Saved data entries
• • • •

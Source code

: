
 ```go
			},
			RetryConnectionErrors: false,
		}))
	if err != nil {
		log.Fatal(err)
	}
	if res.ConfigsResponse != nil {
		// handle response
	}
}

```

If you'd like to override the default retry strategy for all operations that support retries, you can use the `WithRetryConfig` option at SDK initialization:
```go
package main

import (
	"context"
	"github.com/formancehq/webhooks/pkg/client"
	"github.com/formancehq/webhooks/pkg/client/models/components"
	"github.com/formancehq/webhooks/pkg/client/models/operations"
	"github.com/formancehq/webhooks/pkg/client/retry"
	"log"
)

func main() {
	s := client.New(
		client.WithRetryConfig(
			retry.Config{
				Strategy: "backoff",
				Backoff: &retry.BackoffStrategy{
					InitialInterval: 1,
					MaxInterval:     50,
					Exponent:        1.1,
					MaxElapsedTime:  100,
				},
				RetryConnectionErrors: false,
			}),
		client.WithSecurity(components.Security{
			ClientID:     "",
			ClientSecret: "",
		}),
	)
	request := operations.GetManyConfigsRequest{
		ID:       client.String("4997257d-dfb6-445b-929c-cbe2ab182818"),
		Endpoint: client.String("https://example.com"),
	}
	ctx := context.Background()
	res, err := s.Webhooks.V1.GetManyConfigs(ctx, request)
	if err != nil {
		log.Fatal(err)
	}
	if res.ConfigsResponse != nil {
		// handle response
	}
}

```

• • • •

All records shown above need to be written out again verbatim.

Source code

:
 ```go
			},
			RetryConnectionErrors: false,
		}))
	if err != nil {
		log.Fatal(err)
	}
	if res.ConfigsResponse != nil {
		// handle response
	}
}

```

If you'd like to override the default retry strategy for all operations that support retries, you can use the `WithRetryConfig` option at SDK initialization:
```go
package main

import (
	"context"
	"github.com/formancehq/webhooks/pkg/client"
	"github.com/formancehq/webhooks/pkg/client/models/components"
	"github.com/formancehq/webhooks/pkg/client/models/operations"
	"github.com/formancehq/webhooks/pkg/client/retry"
	"log"
)

func main() {
	s := client.New(
		client.WithRetryConfig(
			retry.Config{
				Strategy: "backoff",
				Backoff: &retry.BackoffStrategy{
					InitialInterval: 1,
					MaxInterval:     50,
					Exponent:        1.1,
					MaxElapsedTime:  100,
				},
				RetryConnectionErrors: false,
			}),
		client.WithSecurity(components.Security{
			ClientID:     "",
			ClientSecret: "",
		}),
	)
	request := operations.GetManyConfigsRequest{
		ID:       client.String("4997257d-dfb6-445b-929c-cbe2ab182818"),
		Endpoint: client.String("https://example.com"),
	}
	ctx := context.Background()
	res, err := s.Webhooks.V1.GetManyConfigs(ctx, request)
	if err != nil {
		log.Fatal(err)
	}
	if res.ConfigsResponse != nil {
		// handle response
	}
}

```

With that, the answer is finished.